++++ DATA FOR THIS TASK

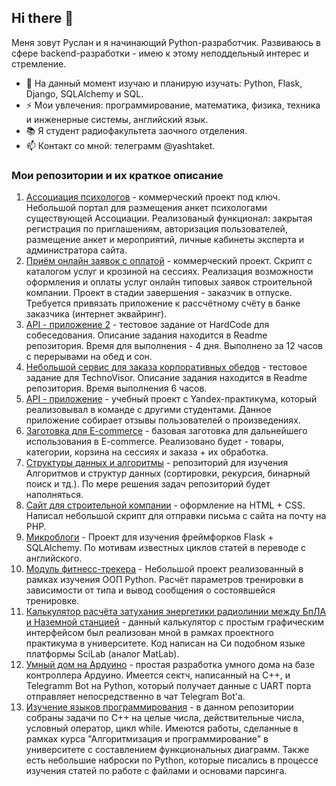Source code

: ## Hi there 👋

Меня зовут Руслан и я начинающий Python-разработчик. Развиваюсь в сфере backend-разработки - имею к этому неподдельный интерес и стремление.

- 🌱 На данный момент изучаю и планирую изучать: Python, Flask, Django, SQLAlchemy и SQL.
- ⚡  Мои увлечения: программирование, математика, физика, техника и инженерные системы, английский язык.
- 📚 Я студент радиофакультета заочного отделения.
- 📫 Контакт со мной: телеграмм @yashtaket.

### Мои репозитории и их краткое описание
1. [Ассоциация психологов](https://github.com/shakertov/association) - коммерческий проект под ключ. Небольшой портал для размещения анкет психологами существующей Ассоциации. Реализованый функционал: закрытая регистрация по приглашениям, авторизация пользователей, размещение анкет и мероприятий, личные кабинеты эксперта и администратора сайта.
2. [Приём онлайн заявок с оплатой](https://github.com/shakertov/gkrgb_requests) - коммерческий проект. Скрипт с каталогом услуг и крозиной на сессиях. Реализация возможности оформления и оплаты услуг онлайн типовых заявок строительной компании. Проект в стадии завершения - заказчик в отпуске. Требуется привязать приложение к рассчётному счёту в банке заказчика (интернет эквайринг).
3. [API - приложение 2](https://github.com/shakertov/hardcode) - тестовое задание от HardCode для собеседования. Описание задания находится в Readme репозитория. Время для выполнения - 4 дня. Выполнено за 12 часов с перерывами на обед и сон.
4. [Небольшой сервис для заказа корпоративных обедов](https://github.com/shakertov/technovisor/) - тестовое задание для TechnoVisor. Описание задания находится в Readme репозитория. Время выполнения 6 часов.
5. [API - приложение](https://github.com/shakertov/api_yamdb) - учебный проект с Yandex-практикума, который реализовывал в команде с другими студентами. Данное приложение собирает отзывы пользователей о произведениях.
6. [Заготовка для E-commerce](https://github.com/shakertov/shop/) - базовая заготовка для дальнейшего использования в E-commerce. Реализовано будет - товары, категории, корзина на сессиях и заказа + их обработка.
7. [Структуры данных и алгоритмы](https://github.com/shakertov/structures) - репозиторий для изучения Алгоритмов и структур данных (сортировки, рекурсия, бинарный поиск и тд.). По мере решения задач репозиторий будет наполняться.
8. [Сайт для строительной компании](https://gk-rgb.com/) - оформление на HTML + CSS. Написал небольшой скрипт для отправки письма с сайта на почту на PHP.
9. [Микроблоги](https://github.com/shakertov/microblog) - Проект для изучения фреймфорков Flask + SQLAlchemy. По мотивам известных циклов статей в переводе с английского.
10. [Модуль фитнесс-трекера](https://github.com/shakertov/fitness) - Небольшой проект реализованный в рамках изучения ООП Python. Расчёт параметров тренировки в зависимости от типа и вывод сообщения о состоявшейся тренировке.
11. [Калькулятор расчёта затухания энергетики радиолинии между БпЛА и Наземной станцией](https://github.com/shakertov/attenuation) - данный калькулятор c простым графическим интерфейсом был реализован мной в рамках проектного практикума в университете. Код написан на Си подобном языке платформы SciLab (аналог MatLab).
12. [Умный дом на Ардуино](https://github.com/shakertov/smarthome) - простая разработка умного дома на базе контроллера Ардуино. Имеется сектч, написанный на C++, и Telegramm Bot на Python, который получает данные с UART порта отправляет непосредственно в чат Telegram Bot'a.
13. [Изучение языков программирования](https://github.com/shakertov/tasks) - в данном репозитории собраны задачи по C++ на целые числа, действительные числа, условный оператор, цикл while. Имеются работы, сделанные в рамках курса "Алгоритмизация и программирование" в университете с составлением функциональных диаграмм. Также есть небольшие наброски по Python, которые писались в процессе изучения статей по работе с файлами и основами парсинга.
<!--
**shakertov/shakertov** is a ✨ _special_ ✨ repository because its `README.md` (this file) appears on your GitHub profile.

Here are some ideas to get you started:

- 🔭 I’m currently working on ...
- 🌱 I’m currently learning ...
- 👯 I’m looking to collaborate on ...
- 🤔 I’m looking for help with ...
- 💬 Ask me about ...
- 📫 How to reach me: ...
- 😄 Pronouns: ...
- ⚡ Fun fact: ...
-->
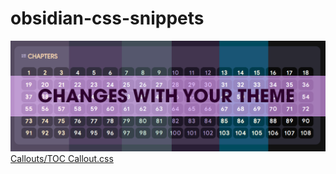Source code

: # obsidian-css-snippets






![toc Callout CSS](image.png)
[Callouts/TOC Callout.css](https://github.com/dahliyah/obsidian-css-snippets/blob/main/Callouts/TOC%20Callout.css)
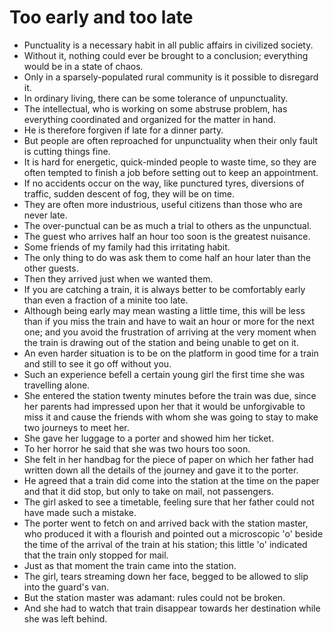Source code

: # Too early and too late

- Punctuality is a necessary habit in all public affairs in civilized society.
- Without it, nothing could ever be brought to a conclusion; everything would be in a state of chaos.
- Only in a sparsely-populated rural community is it possible to disregard it.
- In ordinary living, there can be some tolerance of unpunctuality.
- The intellectual, who is working on some abstruse problem, has everything coordinated and organized for the matter in hand.
- He is therefore forgiven if late for a dinner party.
- But people are often reproached for unpunctuality when their only fault is cutting things fine.
- It is hard for energetic, quick-minded people to waste time, so they are often tempted to finish a job before setting out to keep an appointment.
- If no accidents occur on the way, like punctured tyres, diversions of traffic, sudden descent of fog, they will be on time.
- They are often more industrious, useful citizens than those who are never late.
- The over-punctual can be as much a trial to others as the unpunctual.
- The guest who arrives half an hour too soon is the greatest nuisance.
- Some friends of my family had this irritating habit.
- The only thing to do was ask them to come half an hour later than the other guests.
- Then they arrived just when we wanted them.
- If you are catching a train, it is always better to be comfortably early than even a fraction of a minite too late.
- Although being early may mean wasting a little time, this will be less than if you miss the train and have to wait an hour or more for the next one; and you avoid the frustration of arriving at the very moment when the train is drawing out of the station and being unable to get on it.
- An even harder situation is to be on the platform in good time for a train and still to see it go off without you.
- Such an experience befell a certain young girl the first time she was travelling alone.
- She entered the station twenty minutes before the train was due, since her parents had impressed upon her that it would be unforgivable to miss it and cause the friends with whom she was going to stay to make two journeys to meet her.
- She gave her luggage to a porter and showed him her ticket.
- To her horror he said that she was two hours too soon.
- She felt in her handbag for the piece of paper on which her father had written down all the details of the journey and gave it to the porter.
- He agreed that a train did come into the station at the time on the paper and that it did stop, but only to take on mail, not passengers.
- The girl asked to see a timetable, feeling sure that her father could not have made such a mistake.
- The porter went to fetch on and arrived back with the station master, who produced it with a flourish and pointed out a microscopic 'o' beside the time of the arrival of the train at his station; this little 'o' indicated that the train only stopped for mail.
- Just as that moment the train came into the station.
- The girl, tears streaming down her face, begged to be allowed to slip into the guard's van.
- But the station master was adamant: rules could not be broken.
- And she had to watch that train disappear towards her destination while she was left behind.
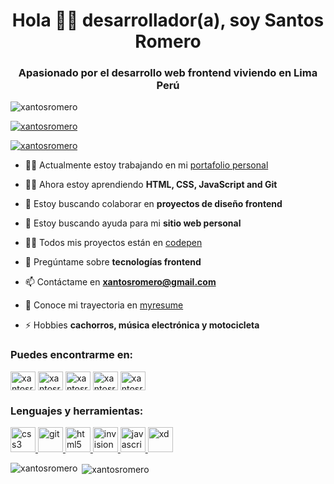 <h1 align="center">Hola 🙋‍♂️ desarrollador(a), soy Santos Romero</h1>
<h3 align="center">Apasionado por el desarrollo web frontend viviendo en Lima Perú</h3>

<p align="left"> <img src="https://komarev.com/ghpvc/?username=xantosromero&label=Profile%20views&color=0e75b6&style=flat" alt="xantosromero" /> </p>

<p align="left"> <a href="https://github.com/ryo-ma/github-profile-trophy"><img src="https://github-profile-trophy.vercel.app/?username=xantosromero" alt="xantosromero" /></a> </p>

<p align="left"> <a href="https://twitter.com/xantosromero" target="blank"><img src="https://img.shields.io/twitter/follow/xantosromero?logo=twitter&style=for-the-badge" alt="xantosromero" /></a> </p>

- 👷‍♂️ Actualmente estoy trabajando en mi [portafolio personal](https://xantosromero.github.io/myresume/landing.html)

- 👨‍💻 Ahora estoy aprendiendo **HTML, CSS, JavaScript and Git**

- 🤝 Estoy buscando colaborar en **proyectos de diseño frontend**

- 🙏 Estoy buscando ayuda para mi **sitio web personal**

- 👨‍💻 Todos mis proyectos están en [codepen](codepen.io/xantosromero)

- 💬 Pregúntame sobre **tecnologías frontend**

- 📫 Contáctame en **xantosromero@gmail.com**

- 📄 Conoce mi trayectoria en [myresume](xantosromero.github.io/myresume/)

- ⚡ Hobbies **cachorros, música electrónica y motocicleta**

<h3 align="left">Puedes encontrarme en:</h3>
<p align="left">
<a href="https://codepen.io/xantosromero" target="blank"><img align="center" src="https://cdn.jsdelivr.net/npm/simple-icons@3.0.1/icons/codepen.svg" alt="xantosromero" height="30" width="40" /></a>
<a href="https://dev.to/xantosromero" target="blank"><img align="center" src="https://cdn.jsdelivr.net/npm/simple-icons@3.0.1/icons/dev-dot-to.svg" alt="xantosromero" height="30" width="40" /></a>
<a href="https://twitter.com/xantosromero" target="blank"><img align="center" src="https://cdn.jsdelivr.net/npm/simple-icons@3.0.1/icons/twitter.svg" alt="xantosromero" height="30" width="40" /></a>
<a href="https://linkedin.com/in/xantosromero" target="blank"><img align="center" src="https://cdn.jsdelivr.net/npm/simple-icons@3.0.1/icons/linkedin.svg" alt="xantosromero" height="30" width="40" /></a>
<a href="https://instagram.com/xantosromero" target="blank"><img align="center" src="https://cdn.jsdelivr.net/npm/simple-icons@3.0.1/icons/instagram.svg" alt="xantosromero" height="30" width="40" /></a>
</p>

<h3 align="left">Lenguajes y herramientas:</h3>
<p align="left"> <a href="https://www.w3schools.com/css/" target="_blank"> <img src="https://devicons.github.io/devicon/devicon.git/icons/css3/css3-original-wordmark.svg" alt="css3" width="40" height="40"/> </a> <a href="https://git-scm.com/" target="_blank"> <img src="https://www.vectorlogo.zone/logos/git-scm/git-scm-icon.svg" alt="git" width="40" height="40"/> </a> <a href="https://www.w3.org/html/" target="_blank"> <img src="https://devicons.github.io/devicon/devicon.git/icons/html5/html5-original-wordmark.svg" alt="html5" width="40" height="40"/> </a> <a href="https://www.invisionapp.com/" target="_blank"> <img src="https://www.vectorlogo.zone/logos/invisionapp/invisionapp-icon.svg" alt="invision" width="40" height="40"/> </a> <a href="https://developer.mozilla.org/en-US/docs/Web/JavaScript" target="_blank"> <img src="https://devicons.github.io/devicon/devicon.git/icons/javascript/javascript-original.svg" alt="javascript" width="40" height="40"/> </a> <a href="https://www.adobe.com/products/xd.html" target="_blank"> <img src="https://cdn.worldvectorlogo.com/logos/adobe-xd.svg" alt="xd" width="40" height="40"/> </a> </p>

<p><img align="left" src="https://github-readme-stats.vercel.app/api/top-langs?username=xantosromero&show_icons=true&locale=en&layout=compact" alt="xantosromero" /></p>

<p>&nbsp;<img align="center" src="https://github-readme-stats.vercel.app/api?username=xantosromero&show_icons=true&locale=en" alt="xantosromero" /></p>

++++++++

* WHAT IS NEEDED
Starting at the line above that holds "- 🔭 I’m currently working on ...", return each line up to and including the one that holds "- If you are", exactly as written, minus any pictures.

* WRITTEN SOLUTION
- 🔭 I’m currently working on ...
- 🌱 I’m currently learning ...
- 👯 I’m looking to collaborate on ...
- 🤔 I’m looking for help with ...
- 💬 Ask me about ...
- 📫 How to reach me: ...
- 😄 Pronouns: ...
- ⚡ Fun fact: ...
-->
Source code

: # obsidian-css-snippets






![toc Callout CSS](image.png)
[Callouts/TOC Callout.css](https://github.com/dahliyah/obsidian-css-snippets/blob/main/Callouts/TOC%20Callout.css)
Source code

: # Too early and too late

- Punctuality is a necessary habit in all public affairs in civilized society.
- Without it, nothing could ever be brought to a conclusion; everything would be in a state of chaos.
- Only in a sparsely-populated rural community is it possible to disregard it.
- In ordinary living, there can be some tolerance of unpunctuality.
- The intellectual, who is working on some abstruse problem, has everything coordinated and organized for the matter in hand.
- He is therefore forgiven if late for a dinner party.
- But people are often reproached for unpunctuality when their only fault is cutting things fine.
- It is hard for energetic, quick-minded people to waste time, so they are often tempted to finish a job before setting out to keep an appointment.
- If no accidents occur on the way, like punctured tyres, diversions of traffic, sudden descent of fog, they will be on time.
- They are often more industrious, useful citizens than those who are never late.
- The over-punctual can be as much a trial to others as the unpunctual.
- The guest who arrives half an hour too soon is the greatest nuisance.
- Some friends of my family had this irritating habit.
- The only thing to do was ask them to come half an hour later than the other guests.
- Then they arrived just when we wanted them.
- If you are catching a train, it is always better to be comfortably early than even a fraction of a minite too late.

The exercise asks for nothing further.